Peter Hatch, long-time director of Thomas Jefferson's gardens and grounds at Monticello, reports that "Jefferson's Memorandum Books, which detailed virtually every financial transaction that he engaged in between 1769 and 1826, as well as the account ledger kept by his granddaughter, Anne Cary Randolph, between 1805 and 1808, document hundreds of transactions involving the purchase of produce from Monticello slaves."

Hatch calculates that the records show the purchase of 22 species of fruits & vegetables from as many as 43 different individuals..."much of the produce purchased from Monticello slaves was out of season: potatoes were sold in December and February, hominy beans and apples purchased in April, and cucumbers bought in January. Archaeological excavations of slave cabins at Monticello indicate the widespread presence of root cellars, which not only served as secret hiding places, but surely as repositories for root crops and other vegetables amenable to cool, dark storage...
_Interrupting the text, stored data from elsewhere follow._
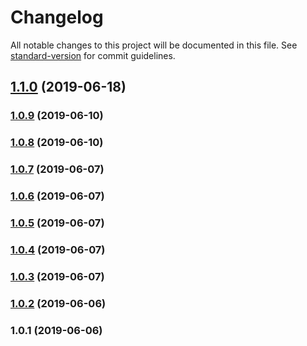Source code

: # Changelog

All notable changes to this project will be documented in this file. See [standard-version](https://github.com/conventional-changelog/standard-version) for commit guidelines.

## [1.1.0](https://github.com/web-west/generate-soroban-training/compare/v1.0.9...v1.1.0) (2019-06-18)



### [1.0.9](https://github.com/web-west/generate-soroban-training/compare/v1.0.8...v1.0.9) (2019-06-10)



### [1.0.8](https://github.com/web-west/generate-soroban-training/compare/v1.0.7...v1.0.8) (2019-06-10)



### [1.0.7](https://github.com/web-west/generate-soroban-training/compare/v1.0.6...v1.0.7) (2019-06-07)



### [1.0.6](https://github.com/web-west/generate-soroban-training/compare/v1.0.5...v1.0.6) (2019-06-07)



### [1.0.5](https://github.com/web-west/generate-soroban-training/compare/v1.0.4...v1.0.5) (2019-06-07)



### [1.0.4](https://github.com/web-west/generate-soroban-training/compare/v1.0.3...v1.0.4) (2019-06-07)



### [1.0.3](https://github.com/web-west/generate-soroban-training/compare/v1.0.2...v1.0.3) (2019-06-07)



### [1.0.2](https://github.com/web-west/generate-soroban-training/compare/v1.0.1...v1.0.2) (2019-06-06)



### 1.0.1 (2019-06-06)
"Both Jefferson and Ann Cary specified the person from whom they purchased vegetables and fruit; however, the person involved in the sale might not have been the one gardening. Thirty-one males, averaging about 37 years of age, and twelve females, averaging 41 years old, were involved in the transactions. Since many of the sellers were older, seven of the males were over fifty, they may have been representing the family garden. Squire, for example, a former Peter Jefferson slave leased by Thomas Jefferson from his mother, represented the most sophisticated garden. He sold thirteen different commodities, including cymlins (a patty-pan-shaped squash), potatoes, lettuce, beets, watermelons, apples, and muskmelons. He sold a cucumber to Jefferson on January 12, 1773, suggesting either that the fruit was pickled and preserved, or that artificial heat in a cold frame or hot bed was used to bring this tender vegetable to fruition in the middle of winter, a rather remarkable feat in 18th-century Virginia. Bagwell, Squire's son-in-law, was also a major supplier, and sold Jefferson sixty pounds of hops for twenty dollars...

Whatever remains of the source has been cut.